Public Release: 

GPM sees powerful storms within Tropical Storm Ida

NASA/Goddard Space Flight Center

The Global Precipitation Measurement or GPM mission satellite looked at Tropical Storm Ida in the Central Atlantic and identified the areas of heaviest rainfall.

The GPM core observatory satellite found that tropical Storm IDA contained some very powerful convective thunderstorms when the satellite passed over on September 21, 2015 at 0902 UTC (05:02 a.m. EDT). The satellite passed directly above the most powerful storms within Ida where rain was measured by GPM's Microwave Imager (GMI) and Dual-Frequency Precipitation Radar (DPR) instruments. DPR found that some thunderstorms were dropping rain at a rate of over 142 mm (5.6 inches) per hour.

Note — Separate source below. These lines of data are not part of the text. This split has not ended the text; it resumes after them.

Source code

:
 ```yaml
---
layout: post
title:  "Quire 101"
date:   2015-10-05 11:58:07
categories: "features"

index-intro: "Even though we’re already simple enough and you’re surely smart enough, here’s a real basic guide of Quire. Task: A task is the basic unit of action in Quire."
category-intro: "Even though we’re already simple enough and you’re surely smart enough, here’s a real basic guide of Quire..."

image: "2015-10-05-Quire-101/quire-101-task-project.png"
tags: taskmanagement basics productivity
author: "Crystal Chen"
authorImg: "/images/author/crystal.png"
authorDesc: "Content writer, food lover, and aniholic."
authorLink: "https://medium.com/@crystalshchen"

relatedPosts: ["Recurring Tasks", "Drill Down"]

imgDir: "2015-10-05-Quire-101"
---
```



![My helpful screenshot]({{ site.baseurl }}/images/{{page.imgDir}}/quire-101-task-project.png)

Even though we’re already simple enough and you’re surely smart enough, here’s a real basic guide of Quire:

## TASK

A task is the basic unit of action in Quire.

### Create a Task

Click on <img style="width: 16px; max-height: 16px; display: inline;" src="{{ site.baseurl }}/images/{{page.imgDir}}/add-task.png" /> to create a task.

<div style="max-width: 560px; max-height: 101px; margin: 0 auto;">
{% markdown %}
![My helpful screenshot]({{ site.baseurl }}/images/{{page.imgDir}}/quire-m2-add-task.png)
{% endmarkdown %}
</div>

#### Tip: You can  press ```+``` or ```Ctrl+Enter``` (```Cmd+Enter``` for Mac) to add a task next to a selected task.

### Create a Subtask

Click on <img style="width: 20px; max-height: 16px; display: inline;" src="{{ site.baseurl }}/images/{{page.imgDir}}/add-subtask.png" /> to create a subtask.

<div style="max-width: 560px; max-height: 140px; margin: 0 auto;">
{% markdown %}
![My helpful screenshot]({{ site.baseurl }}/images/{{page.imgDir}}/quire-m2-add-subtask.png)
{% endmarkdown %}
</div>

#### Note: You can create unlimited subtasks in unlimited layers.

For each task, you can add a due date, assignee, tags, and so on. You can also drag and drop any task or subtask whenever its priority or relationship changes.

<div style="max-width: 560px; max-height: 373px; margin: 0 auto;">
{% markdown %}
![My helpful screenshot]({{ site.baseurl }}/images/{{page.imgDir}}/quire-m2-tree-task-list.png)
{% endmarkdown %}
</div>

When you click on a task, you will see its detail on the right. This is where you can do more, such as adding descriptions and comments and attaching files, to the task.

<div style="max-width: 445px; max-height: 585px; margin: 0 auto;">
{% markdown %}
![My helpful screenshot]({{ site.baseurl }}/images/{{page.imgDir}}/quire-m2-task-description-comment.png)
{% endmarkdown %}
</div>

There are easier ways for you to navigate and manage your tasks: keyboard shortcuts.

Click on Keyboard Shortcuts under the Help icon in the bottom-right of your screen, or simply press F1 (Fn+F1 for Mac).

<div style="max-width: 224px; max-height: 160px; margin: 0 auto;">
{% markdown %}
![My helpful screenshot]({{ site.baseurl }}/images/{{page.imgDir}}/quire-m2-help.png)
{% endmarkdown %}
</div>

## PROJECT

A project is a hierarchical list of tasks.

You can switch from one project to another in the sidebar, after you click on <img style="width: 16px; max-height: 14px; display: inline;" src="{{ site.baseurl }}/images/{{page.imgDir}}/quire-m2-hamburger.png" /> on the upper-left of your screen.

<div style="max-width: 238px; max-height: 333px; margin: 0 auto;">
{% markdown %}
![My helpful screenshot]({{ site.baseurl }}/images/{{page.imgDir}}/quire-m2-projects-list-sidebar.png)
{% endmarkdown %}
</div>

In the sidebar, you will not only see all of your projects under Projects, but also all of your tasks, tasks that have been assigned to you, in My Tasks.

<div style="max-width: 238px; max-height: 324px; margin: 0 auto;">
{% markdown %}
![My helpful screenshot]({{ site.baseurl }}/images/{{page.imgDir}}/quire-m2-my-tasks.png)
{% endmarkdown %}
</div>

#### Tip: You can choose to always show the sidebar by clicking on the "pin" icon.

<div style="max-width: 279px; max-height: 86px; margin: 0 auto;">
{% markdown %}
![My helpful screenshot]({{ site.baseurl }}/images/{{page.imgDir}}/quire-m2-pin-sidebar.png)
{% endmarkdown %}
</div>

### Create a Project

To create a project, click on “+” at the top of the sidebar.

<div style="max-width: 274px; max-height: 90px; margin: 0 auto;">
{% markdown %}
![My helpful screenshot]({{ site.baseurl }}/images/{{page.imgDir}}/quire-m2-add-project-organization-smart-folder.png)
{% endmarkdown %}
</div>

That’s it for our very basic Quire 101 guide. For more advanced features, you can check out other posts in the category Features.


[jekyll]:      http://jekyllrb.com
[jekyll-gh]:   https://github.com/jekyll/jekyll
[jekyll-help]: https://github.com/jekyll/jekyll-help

GPM's DPR (Ku Band) radar data were used examine the 3-D structure of precipitation within tropical storm IDA. Some powerful convective storms within Ida were found to reach extremely high altitudes well above 17 km (10.5 miles). These very tall thunderstorms in the middle of a tropical cyclone are often a sign of intensification.

At a.m. EDT (1500 UTC) on Sept. 21, the center of Tropical Storm Ida was located near latitude 20.6 North, longitude 48.0 West. That's about 995 miles (1,605 km east-northeast of the Northern Leeward Islands. Ida was moving toward the north-northwest near 7 mph (11 kph). A north-northwest motion with a decrease in forward speed is expected today. A slow meandering motion is forecast to occur on Tuesday and Tuesday night.

Maximum sustained winds are near 50 mph (85 kph) with higher gusts. The National Hurricane Center noted that some strengthening is possible during the next 24 hours, then little change in strength is expected on Tuesday and Tuesday night. The estimated minimum central pressure is 1003 millibars.

Ida formed on September 18 at 1500 UTC (11 a.m. EDT) as a tropical depression about 870 miles (1,405 km) west-southwest of the Cape Verde Islands. It was the tenth tropical depression of the Atlantic Ocean hurricane season. By 11 p.m. that night, the depression became Tropical Storm Ida.

The National Hurricane Center predicts that Ida will become even more powerful and may become a hurricane within the next couple days.